ところが、本当に久しぶりに演奏会を再開した際、最初はお客さん収容人数が200人か300人ほどであったにも関わらず、演奏後の拍手はそれまで経験した時より『はるかに心に痛いほどジーンと突き刺さった』」
♪私も運よく都響の再開公演を聴くことができました。最初のコープランド「市民のためのファンファーレ」を聞いただけで、魂が震えました。
生の音楽というのが、これほどの喜びをもたらしてくれるとは・・・。
大野和士
これは演奏者にとっても大変貴重な体験で、これを経験した人たちは音楽家として、その後、必ず何かが変わっていると思います。
♪一方では、オンラインでの演奏公開も増えています。
大野さんも、この2月にはブリュッセル・フィルのオンライン公演の指揮をされました。
このブリュッセル・フィルというのはいかがでしたか。
大野和士
交響曲「リンツ」をメインとするモーツァルト・プログラムを振りました。とてもバランスの良いオーケストラでした。
♪音楽監督のステファン・ドヌーヴが率いて来日したこともあります。(2017年)
大野和士
今年9月にも指揮する予定です。
♪それでも劇場やコンサート会場での音楽が求められています。
今、都心の電車に乗るのも怖い、という人もいます。特に高齢の方は心配でしょう。それを乗り越えて、演奏会に人々が集まってきます。
大野和士
ザグレブ・フィルの音楽監督をしていた時、旧ユーゴスラヴィアからの分離独立の戦争が起きました。
いつ空襲があるかもしれないという状況の中、ザグレブ・フィルを聴くために、灯火管制の真っ暗な街から人々が黙々と歩いて集まってくるのです。
こういう聴衆を前にして、当時、オーケストラはお客さんの熱気に押し上げられるように、まさに取り憑かれたように音楽を演奏していたように思います。
♪先日(2月20日)、紀尾井ホールで三浦文彰さんのヴァイオリンリサイタルを聴きましたが、プログラムノートには「命がけで来て頂いた皆様の為に、最高の音楽をお届けしたい」と書いてありました。
大野和士
リモートなど、音楽を届けられる手段は増えましたが、クラシック音楽は、生の音を聴くことがなんといっても醍醐味です。
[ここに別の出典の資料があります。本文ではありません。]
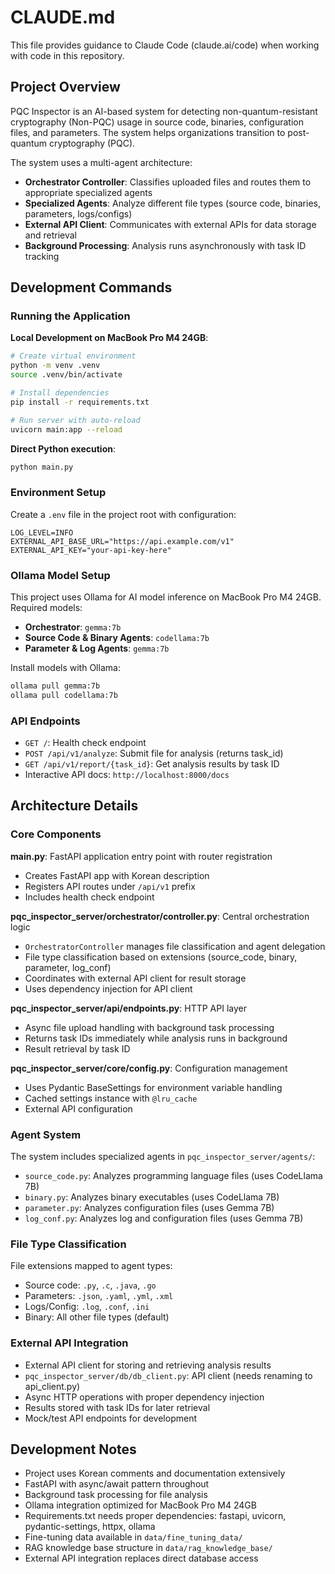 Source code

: # CLAUDE.md

This file provides guidance to Claude Code (claude.ai/code) when working with code in this repository.

## Project Overview

PQC Inspector is an AI-based system for detecting non-quantum-resistant cryptography (Non-PQC) usage in source code, binaries, configuration files, and parameters. The system helps organizations transition to post-quantum cryptography (PQC).

The system uses a multi-agent architecture:
- **Orchestrator Controller**: Classifies uploaded files and routes them to appropriate specialized agents
- **Specialized Agents**: Analyze different file types (source code, binaries, parameters, logs/configs)
- **External API Client**: Communicates with external APIs for data storage and retrieval
- **Background Processing**: Analysis runs asynchronously with task ID tracking

## Development Commands

### Running the Application

**Local Development on MacBook Pro M4 24GB**:
```bash
# Create virtual environment
python -m venv .venv
source .venv/bin/activate

# Install dependencies
pip install -r requirements.txt

# Run server with auto-reload
uvicorn main:app --reload
```

**Direct Python execution**:
```bash
python main.py
```

### Environment Setup

Create a `.env` file in the project root with configuration:
```
LOG_LEVEL=INFO
EXTERNAL_API_BASE_URL="https://api.example.com/v1"
EXTERNAL_API_KEY="your-api-key-here"
```

### Ollama Model Setup

This project uses Ollama for AI model inference on MacBook Pro M4 24GB. Required models:
- **Orchestrator**: `gemma:7b`
- **Source Code & Binary Agents**: `codellama:7b`
- **Parameter & Log Agents**: `gemma:7b`

Install models with Ollama:
```bash
ollama pull gemma:7b
ollama pull codellama:7b
```

### API Endpoints

- `GET /`: Health check endpoint
- `POST /api/v1/analyze`: Submit file for analysis (returns task_id)
- `GET /api/v1/report/{task_id}`: Get analysis results by task ID
- Interactive API docs: `http://localhost:8000/docs`

## Architecture Details

### Core Components

**main.py**: FastAPI application entry point with router registration
- Creates FastAPI app with Korean description
- Registers API routes under `/api/v1` prefix
- Includes health check endpoint

**pqc_inspector_server/orchestrator/controller.py**: Central orchestration logic
- `OrchestratorController` manages file classification and agent delegation
- File type classification based on extensions (source_code, binary, parameter, log_conf)
- Coordinates with external API client for result storage
- Uses dependency injection for API client

**pqc_inspector_server/api/endpoints.py**: HTTP API layer
- Async file upload handling with background task processing
- Returns task IDs immediately while analysis runs in background
- Result retrieval by task ID

**pqc_inspector_server/core/config.py**: Configuration management
- Uses Pydantic BaseSettings for environment variable handling
- Cached settings instance with `@lru_cache`
- External API configuration

### Agent System

The system includes specialized agents in `pqc_inspector_server/agents/`:
- `source_code.py`: Analyzes programming language files (uses CodeLlama 7B)
- `binary.py`: Analyzes binary executables (uses CodeLlama 7B)
- `parameter.py`: Analyzes configuration files (uses Gemma 7B)
- `log_conf.py`: Analyzes log and configuration files (uses Gemma 7B)

### File Type Classification

File extensions mapped to agent types:
- Source code: `.py`, `.c`, `.java`, `.go`
- Parameters: `.json`, `.yaml`, `.yml`, `.xml`
- Logs/Config: `.log`, `.conf`, `.ini`
- Binary: All other file types (default)

### External API Integration

- External API client for storing and retrieving analysis results
- `pqc_inspector_server/db/db_client.py`: API client (needs renaming to api_client.py)
- Async HTTP operations with proper dependency injection
- Results stored with task IDs for later retrieval
- Mock/test API endpoints for development

## Development Notes

- Project uses Korean comments and documentation extensively
- FastAPI with async/await pattern throughout
- Background task processing for file analysis
- Ollama integration optimized for MacBook Pro M4 24GB
- Requirements.txt needs proper dependencies: fastapi, uvicorn, pydantic-settings, httpx, ollama
- Fine-tuning data available in `data/fine_tuning_data/`
- RAG knowledge base structure in `data/rag_knowledge_base/`
- External API integration replaces direct database access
「ニュルンベルクのマイスタージンガー」のハンス・ザックスもこう歌っています。(第3幕第2場より、歌詞は抜粋)
「春や夏に美しい歌を作ることは誰にでもできるでしょう。しかし秋が来て、やがて冬が来た時に真の歌を作れる人こそが本当の芸術家なのです。」
パンデミック下における、音楽が人に与えられるいちばんのメッセージではないかと思います。